— What is expected —
Repeat each entry word for word; the images are not part of the copy.

──────── Data shown

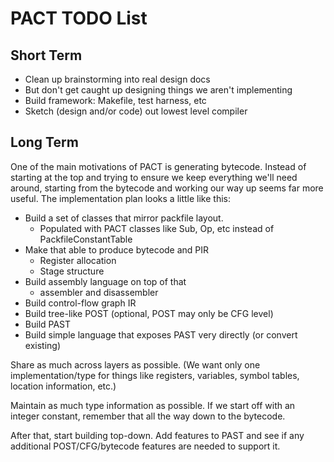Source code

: # PACT TODO List

## Short Term

* Clean up brainstorming into real design docs
* But don't get caught up designing things we aren't implementing
* Build framework: Makefile, test harness, etc
* Sketch (design and/or code) out lowest level compiler

## Long Term

One of the main motivations of PACT is generating bytecode.  Instead of
starting at the top and trying to ensure we keep everything we'll need
around, starting from the bytecode and working our way up seems far more
useful.  The implementation plan looks a little like this:

* Build a set of classes that mirror packfile layout.
	* Populated with PACT classes like Sub, Op, etc instead of
	  PackfileConstantTable
* Make that able to produce bytecode and PIR
    * Register allocation
    * Stage structure
* Build assembly language on top of that
    * assembler and disassembler
* Build control-flow graph IR
* Build tree-like POST (optional, POST may only be CFG level)
* Build PAST
* Build simple language that exposes PAST very directly (or convert existing)

Share as much across layers as possible.  (We want only one
implementation/type for things like registers, variables, symbol
tables, location information, etc.)

Maintain as much type information as possible.  If we start off with an
integer constant, remember that all the way down to the bytecode.

After that, start building top-down.  Add features to PAST and see if any
additional POST/CFG/bytecode features are needed to support it.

────────────────

— Response area —
Source code

: # PACT TODO List

## Short Term

* Clean up brainstorming into real design docs
* But don't get caught up designing things we aren't implementing
* Build framework: Makefile, test harness, etc
* Sketch (design and/or code) out lowest level compiler

## Long Term

One of the main motivations of PACT is generating bytecode.  Instead of
starting at the top and trying to ensure we keep everything we'll need
around, starting from the bytecode and working our way up seems far more
useful.  The implementation plan looks a little like this:

* Build a set of classes that mirror packfile layout.
	* Populated with PACT classes like Sub, Op, etc instead of
	  PackfileConstantTable
* Make that able to produce bytecode and PIR
    * Register allocation
    * Stage structure
* Build assembly language on top of that
    * assembler and disassembler
* Build control-flow graph IR
* Build tree-like POST (optional, POST may only be CFG level)
* Build PAST
* Build simple language that exposes PAST very directly (or convert existing)

Share as much across layers as possible.  (We want only one
implementation/type for things like registers, variables, symbol
tables, location information, etc.)

Maintain as much type information as possible.  If we start off with an
integer constant, remember that all the way down to the bytecode.

After that, start building top-down.  Add features to PAST and see if any
additional POST/CFG/bytecode features are needed to support it.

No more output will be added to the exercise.